View on Sanjo-dori Street in Nara
View on Sanjo-dori Street in Nara – by Steve (CC BY-NC 2.0)

2. Naramachi

This is south of – and much bigger than – the Downtown area. Somehow both hipster and traditional, it’s diverse, unique and interesting. Trendy stores sit alongside traditional restaurants and ancient architecture. While the Downtown area is full of mid-range large stores, Naramachi is much more charming, with hipster joints sitting beside traditional sights and stores.

Naramachi has great food, interesting buildings and an excellent insight into some of Japan’s ancient culture. Lots of tourists decide to stay in Naramachi, as it’s large, close to public transport links and close to all other central areas of Nara.

Historic houses in Naramachi area in Nara, Japan
Historic houses in Naramachi area in Nara, Japan – by Ankur Panchbudhe (CC BY 2.0)

The best hotels in Naramachi:

1. Luxury pick: Noborioji Hotel

If you want luxury in Nara, this is your top choice. Huge rooms, comfortable beds, elegant decor, great food and even better massages all make for a great way to indulge yourself while you’re in Nara. The breakfasts are great and the location is right between Naramachi and the Downtown, making for a fantastic place to stay.

2. Mid-range pick: Hotel Obana

Affordable, clean, tidy and well-located, this place is great for the price. The staff are very friendly, and the breakfast offers a great combination of western and Japanese food.

3. Budget pick: Haruya Naramachi

Named after the district it calls its home, this guesthouse is a cozy little place, with lots of tradition. With both dorms and private rooms, and excellent traditional decor, it’s a very homely place to stay. If you value friendly, helpful, knowledgeable staff, you’ll love this place.

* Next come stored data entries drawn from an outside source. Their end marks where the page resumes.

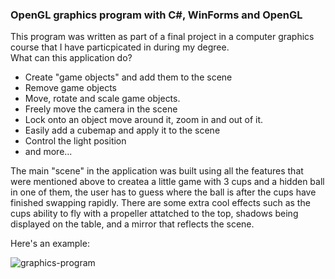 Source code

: ### OpenGL graphics program with C#, WinForms and OpenGL

This program was written as part of a final project in a computer graphics course that I have particpicated in during my degree.  
What can this application do?
* Create "game objects" and add them to the scene
* Remove game objects
* Move, rotate and scale game objects.
* Freely move the camera in the scene
* Lock onto an object move around it, zoom in and out of it.
* Easily add a cubemap and apply it to the scene
* Control the light position
* and more...

The main "scene" in the application was built using all the features that were mentioned above to createa a little game with 3 cups and a hidden ball in one of them, the user has to guess where the ball is after the cups have finished swapping rapidly. There are some extra cool effects such as the cups ability to fly with a propeller attatched to the top, shadows being displayed on the table, and a mirror that reflects the scene.

Here's an example:

![graphics-program](https://user-images.githubusercontent.com/33806862/138836423-5fee42bd-f915-4ec5-9f92-803ed6871a71.png)
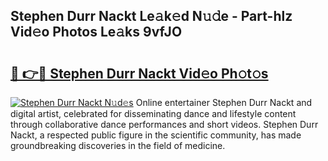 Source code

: ## Stephen Durr Nackt Le𝚊k𝚎d N𝚞𝚍e - Part-hlz Vid𝚎o Photos Le𝚊ks 9vfJO

# <h2><a href="http://fb2ugj.evod.top/?m=Stephen+Durr+Nackt">🔗 👉🔴 Stephen Durr Nackt Vid𝚎o Ph𝚘t𝚘s</a></h2>

[![Stephen Durr Nackt N𝚞d𝚎s](https://i.imgur.com/8V9OHl7.gif)](http://fb2ugj.evod.top/?m=Stephen+Durr+Nackt)
Online entertainer Stephen Durr Nackt and digital artist, celebrated for disseminating dance and lifestyle content through collaborative dance performances and short videos. Stephen Durr Nackt, a respected public figure in the scientific community, has made groundbreaking discoveries in the field of medicine. 

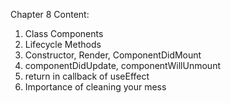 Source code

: Chapter 8 Content:
1. Class Components
2. Lifecycle Methods
3. Constructor, Render, ComponentDidMount
4. componentDidUpdate, componentWillUnmount
5. return in callback of useEffect
6. Importance of cleaning your mess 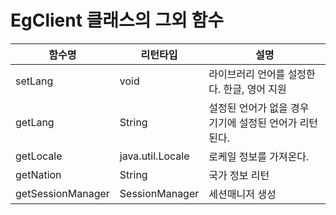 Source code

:# EgClient 클래스의 그외 함수

|함수명|리턴타입|설명|
|-|-|-|
|setLang|void|라이브러리 언어를 설정한다. 한글, 영어 지원|
|getLang|String|설정된 언어가 없을 경우 기기에 설정된 언어가 리턴된다.|
|getLocale|java.util.Locale|로케일 정보를 가져온다.|
|getNation|String|국가 정보 리턴|
|getSessionManager|SessionManager|세션매니저 생성|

Here are the top things to do in Naramachi:

  • Harushika Brewery: in a small, humble building lies one of Nara’s most interesting cultural attractions. Harushika Brewery crafts beautiful sake, making it an excellent place to sample some of the nation’s national drink. This isn’t a place for mindless drinking – instead, it’s a place to enjoy small mouthfuls of – and learn all about – the delicious delight of Japan’s national drink.
  • Gangoji Temple: the first temple in Japan, this place is humble and tiny, but it’s very significant and charming. Nara has many large, ostentatious temples. This one is in direct contrast, and provides an interesting insight into the smaller-scale side of religious buildings.
  • Shikishima Onsen: like much of Nara, this place is quaint, traditional and rough around the edges. Onsens are Japanese public baths – and while many throughout Japan are now geared towards tourists, this one is as old-school as it gets. If you want a real, but no-frills, onsen experience, this is fantastic.
Gango-ji temple complex
Gangoji Temple in Nara is included in UNESCO World Heritage – by shankar s. (CC BY 2.0)

3. Nara Park

Nara Park is the biggest attraction in the city – and the main reason most people pay a visit here. One of the oldest parks in Japan, the place has offered a green oasis in the centre of the city since 1880.

But it’s way more than just a park – though it’s full of beautiful greenery (and the legendary Japanese cherry blossoms in spring!), it’s also packed with ancient sites, great landmarks and even wild deer.

Tourists feed deer in Nara Park
The whole of Nara is a deer park – by shankar s. (CC BY 2.0)

The best hotels near Nara Park:

1. Luxury pick: Nara Hotel

Classy, retro and elegant, this place is very close to the park itself. The hotel is grand and historical, and the two on-site restaurants offer fantastic food. After a long day of sightseeing, you can enjoy an excellent massage here.

2. Mid-range pick: Mountain Home Lodge in Deer Park

If you want to stay right in the hart of Nara Park, this place is great – it’s perfectly-located hotel for full exploration of the park, its attractions and its furry residents. You’ll probably even see deer pass by your hotel windows. Considering the great location and the excellent comfort, the price is great.

3. Budget pick: The Deer Park Inn

Again, this place is located right in the heart of the park. Half hostel, half wood cabin, this place offers both private rooms and dorms. It’s very welcoming and comfortable, and offers a great way to base yourself right in the heart of Nara’s nature without spending too much money.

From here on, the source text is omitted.